Major and Classification

International Relations (Global Business)

Faculty Mentor

Steven Lamy, Ph.D.


Dornsife College of Letters, Arts and Sciences

McNair Project

“Social Media as a Political Change Agent: An Institutional Voids Analysis of the Arab Spring Revolution”

Project Abstract

Since the onset of the digital information age, we have seen a gradual transition from traditional means of communication to more modern, high-speed means. This transformation has by no means skipped over civil societies and politics in general, as an increasingly large young demographic of unsatisfied individuals turn to online means to protest against a government they feel ill-represents them. Whether it be through the use of social media to organize a demonstration, emanate a petition, or simply spread information to the audiences who will listen, the Internet has undoubtedly revolutionized collective action, insofar as Western societies where there is extensive Internet penetration, in the modern era. This study looks to expand upon previous research in accordance with the onset of the Arab Spring Uprisings occurring in the Middle Eastern and North African regions. As many nations in the region have been historically ruled under autocratic regimes, one expects to confirm the recent buzz around social media’s integral role in the overthrow of dictators in Tunisia, Egypt, Syria, Libya, and Yemen in 2011. It has been regularly cited as the outlet sought after by young Middle Eastern activists who posted a wide variety of sociopolitical content depicting organized rallies and videos of human rights abuses, thus inciting further rage among the citizenry and further political participation.
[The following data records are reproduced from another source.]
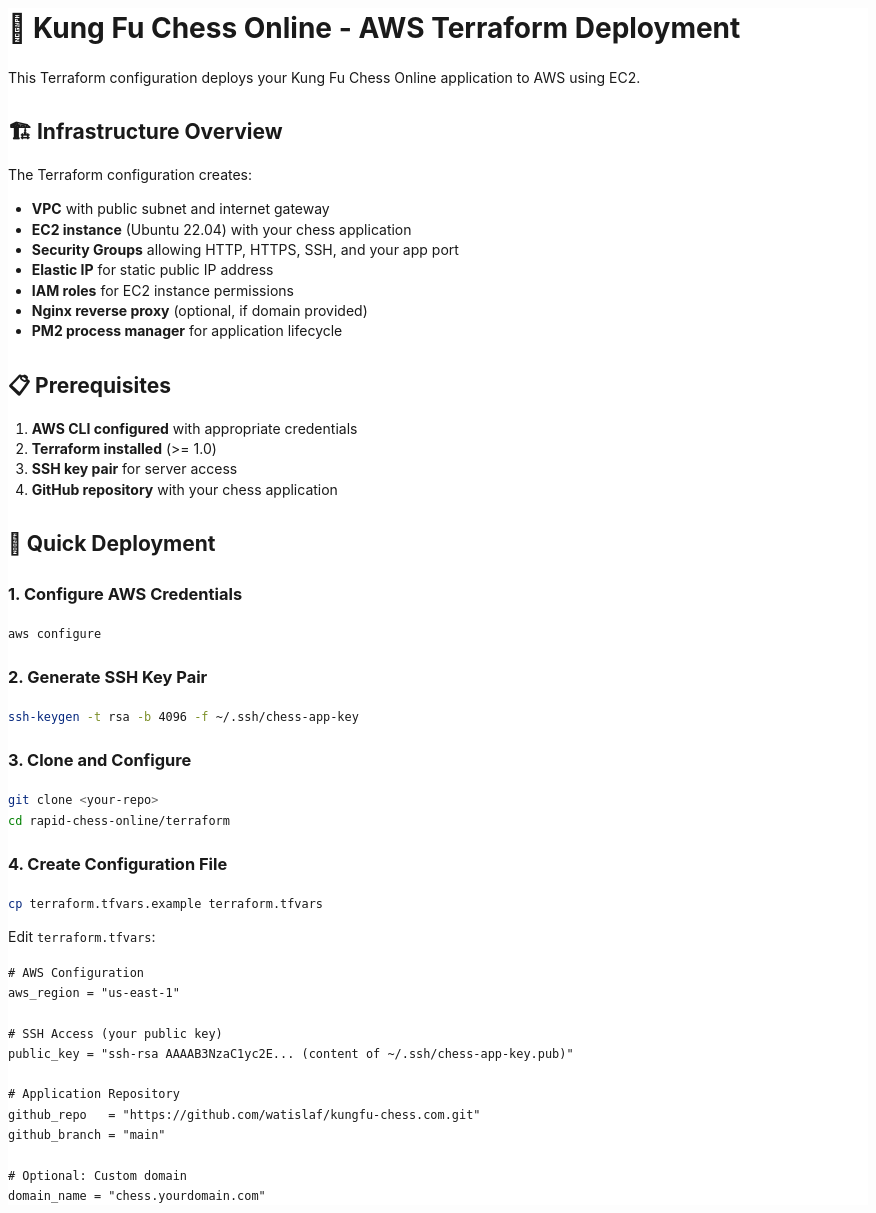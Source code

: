 # 🚀 Kung Fu Chess Online - AWS Terraform Deployment

This Terraform configuration deploys your Kung Fu Chess Online application to AWS using EC2.

## 🏗️ Infrastructure Overview

The Terraform configuration creates:

- **VPC** with public subnet and internet gateway
- **EC2 instance** (Ubuntu 22.04) with your chess application
- **Security Groups** allowing HTTP, HTTPS, SSH, and your app port
- **Elastic IP** for static public IP address
- **IAM roles** for EC2 instance permissions
- **Nginx reverse proxy** (optional, if domain provided)
- **PM2 process manager** for application lifecycle

## 📋 Prerequisites

1. **AWS CLI configured** with appropriate credentials
2. **Terraform installed** (>= 1.0)
3. **SSH key pair** for server access
4. **GitHub repository** with your chess application

## 🚀 Quick Deployment

### 1. Configure AWS Credentials

```bash
aws configure
```

### 2. Generate SSH Key Pair

```bash
ssh-keygen -t rsa -b 4096 -f ~/.ssh/chess-app-key
```

### 3. Clone and Configure

```bash
git clone <your-repo>
cd rapid-chess-online/terraform
```

### 4. Create Configuration File

```bash
cp terraform.tfvars.example terraform.tfvars
```

Edit `terraform.tfvars`:

```hcl
# AWS Configuration
aws_region = "us-east-1"

# SSH Access (your public key)
public_key = "ssh-rsa AAAAB3NzaC1yc2E... (content of ~/.ssh/chess-app-key.pub)"

# Application Repository
github_repo   = "https://github.com/watislaf/kungfu-chess.com.git"
github_branch = "main"

# Optional: Custom domain
domain_name = "chess.yourdomain.com"
```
Social media can be recognized to have played a pivotal role in accelerating and amplifying the vivacity of these movements, because further publication on these websites led to widespread shock at seeing them for the first-time by eyes around the world. Mobilization ensued as a demographic of postmaterialist young people protested against powerful regimes, leading to many of their respective toppling. This research investigates whether institutional voids led to more participation facilitated through social media, and looks to define what other kinds of societal abuses are conducive to protests and uprising. With this information, one stands to apply the learning cultivated through the Arab Spring Revolution in a prescriptive fashion onto other societies experiencing the same or similar sociopolitical difficulties.